The results of this study may also be used for local and regional scientific and healthcare conference presentations, as well as peer-reviewed scientific and medical journal papers. If individual results are discussed, participant identities will be protected by using a study code number rather than a name or other identifying information.

The data collected during the study will be analyzed and reported at the close of the study. Data that may potentially unblind the blinded clinical assessors will not be reported prior to the end of the study. All papers, abstracts, or posters that contain study results will be submitted to the PI for review. The PI will recommend any changes that are deemed appropriate before submitting for publication. It is expected that it may take approximately 4 to 6 months to analyze the final results for journal submission.

Ethics approval and consent to participate {24}

The study protocol, the informed consent forms, participant recruitment materials, and additional study-related documents will be reviewed and approved by the IRB Office of NU, which is responsible for protecting the rights and welfare of human research participants. In addition to yearly reviews that include progress and safety reports, the IRB Office also reviews any modifications to the study protocol, the informed consent forms, participant recruitment materials, and additional study-related documents made throughout the year.

All study participants are asked to review the informed consent document in the presence of a research team member that can address their questions and concerns before being asked to sign and provide written, informed consent for their participation in the study.

Written informed consent will be obtained from each participant at entry into the study.

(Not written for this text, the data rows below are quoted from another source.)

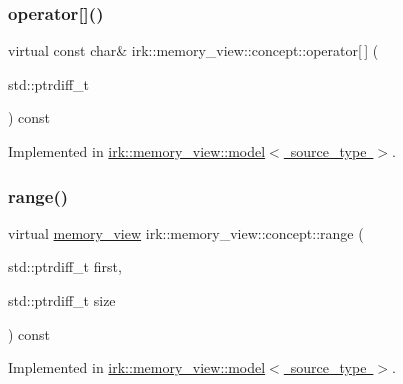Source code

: \subsubsection{\texorpdfstring{operator[]()}{operator[]()}}
{\footnotesize\ttfamily virtual const char\& irk\+::memory\+\_\+view\+::concept\+::operator\mbox{[}$\,$\mbox{]} (\begin{DoxyParamCaption}\item[{std\+::ptrdiff\+\_\+t}]{ }\end{DoxyParamCaption}) const\hspace{0.3cm}{\ttfamily [pure virtual]}}



Implemented in \mbox{\hyperlink{classirk_1_1memory__view_1_1model_a8c54be09ffb8bd159e375d14a6f8218b}{irk\+::memory\+\_\+view\+::model$<$ source\+\_\+type $>$}}.

\mbox{\label{structirk_1_1memory__view_1_1concept_a9abcd2995563487390e941cf502b322c}} 
\subsubsection{\texorpdfstring{range()}{range()}}
{\footnotesize\ttfamily virtual \mbox{\hyperlink{classirk_1_1memory__view}{memory\+\_\+view}} irk\+::memory\+\_\+view\+::concept\+::range (\begin{DoxyParamCaption}\item[{std\+::ptrdiff\+\_\+t}]{first,  }\item[{std\+::ptrdiff\+\_\+t}]{size }\end{DoxyParamCaption}) const\hspace{0.3cm}{\ttfamily [pure virtual]}}



Implemented in \mbox{\hyperlink{classirk_1_1memory__view_1_1model_aed67f637a1f0e7e31dcf039074861724}{irk\+::memory\+\_\+view\+::model$<$ source\+\_\+type $>$}}.

\mbox{\label{structirk_1_1memory__view_1_1concept_ae280e124e776a61562f6a97b2fa7d655}} 
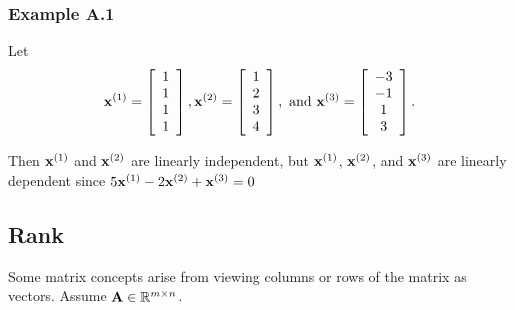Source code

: \subsubsection*{Example A.1}

Let
$$
\mathbf{x}^{(1)} = \left[ \begin{array}{c} 1\\ 1\\ 1\\ 1\\ \end{array} \right], \mathbf{x}^{(2)} = \left[ \begin{array}{c} 1\\ 2\\ 3\\ 4\\ \end{array} \right], \mbox{ and } \mathbf{x}^{(3)} = \left[ \begin{array}{c} -3\\ -1\\ 1\\ 3\\ \end{array} \right].
$$

Then $\mathbf{x}^{(1)}$ and $\mathbf{x}^{(2)}$ are linearly independent, but $\mathbf{x}^{(1)}$, $\mathbf{x}^{(2)}$, and $\mathbf{x}^{(3)}$ are linearly dependent since $5\mathbf{x}^{(1)} - 2\mathbf{x}^{(2)} + \mathbf{x}^{(3)} = 0$


\subsection*{Rank}

Some matrix concepts arise from viewing columns or rows of the matrix as vectors.  Assume $\mathbf{A} \in \mathbb{R}^{m \times n}$.

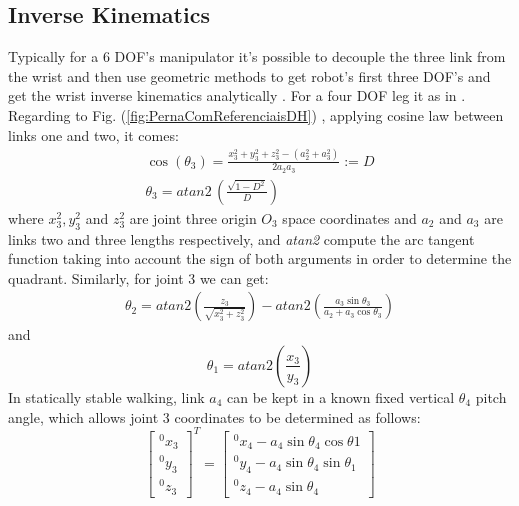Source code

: \subsection{Inverse Kinematics}
Typically for a 6 DOF's manipulator it's possible to decouple the three link from the wrist and then use geometric methods to get robot's first three DOF's and get the wrist inverse kinematics analytically \cite{spong_robot_2006}. For a four DOF leg it as in \cite{bonitz_mars_1997}. Regarding to Fig. (\ref{fig:PernaComReferenciaisDH}) , applying cosine law between links one and two, it comes:
\begin{eqnarray}
	\cos(\theta_3)=\frac{x_3^2+y_3^2+z_3^2-(a_2^2+a_3^2)}{2a_2a_3}:=D\nonumber \\
	\theta_3= atan2\,\left(\frac{\sqrt{1-D^2}}{D}\right) \label{eq:theta3}	
\end{eqnarray}
where $x_3^2, y_3^2$ and $z_3^2$ are joint three origin $O_3$ space coordinates and $a_2$ and $a_3$ are links two and three lengths respectively, and \textit{atan2} compute the arc tangent function taking into account the sign of both arguments in order to determine the quadrant. Similarly, for joint 3 we can get:
\begin{eqnarray}
\theta_2=atan2\left(\frac{z_3}{\sqrt{x_3^2+z_3^2}}\right)-atan2\left(\frac{a_3\sin 		\theta_3}{a_2+a_3 \cos \theta_3}\right)	 \label{eq:theta2}
\end{eqnarray}
and
\begin{equation}
	\theta_1=atan2 \left(\frac{x_3}{y_3}\right)  \label{eq:theta1}
\end{equation}
In statically stable walking, link $a_4$ can be kept in a known fixed vertical $\theta_4$ pitch angle, which allows joint 3 coordinates to be determined as follows:
\begin{equation}
\begin{bmatrix}
^0x_3\\^0y_3\\^0z_3
\end{bmatrix}^T=
\begin{bmatrix}
^0x_4-a_4\sin\theta_4\cos\theta1\\ ^0y_4-a_4 \sin \theta_4 \sin \theta_1\\^0z_4-a_4\sin \theta_4
\end{bmatrix} \label{eq:join3Coordinates}
\end{equation}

Informed consent is obtained by the following process:

1. The participant will be asked to review the study consent form.

2. A trained member of the study team will meet with the participant to review the form, to confirm the participant’s understanding of the study, and to answer any questions that the participant might have.

3. Once the participant demonstrates understanding of the study and agrees to participate in the study, the consent will be signed in the presence of study team member, who will also witness the document.

Consent for publication {32}

See Appendix A.

Competing interests {28}

Dr. Jun Yao, co-author and primary investigator, developed the investigational device for this study. Three authors (Carmona, Drogos, and Yao) have ownership stakes in ReIn-Hand Technologies, Inc., the corporation that currently holds the exclusive license for this investigational device. Importantly, the corporation was founded after applying for, and receiving, NIH funding; and the corporation has not received any funding as part of this project. Northwestern University owns the patent for this device.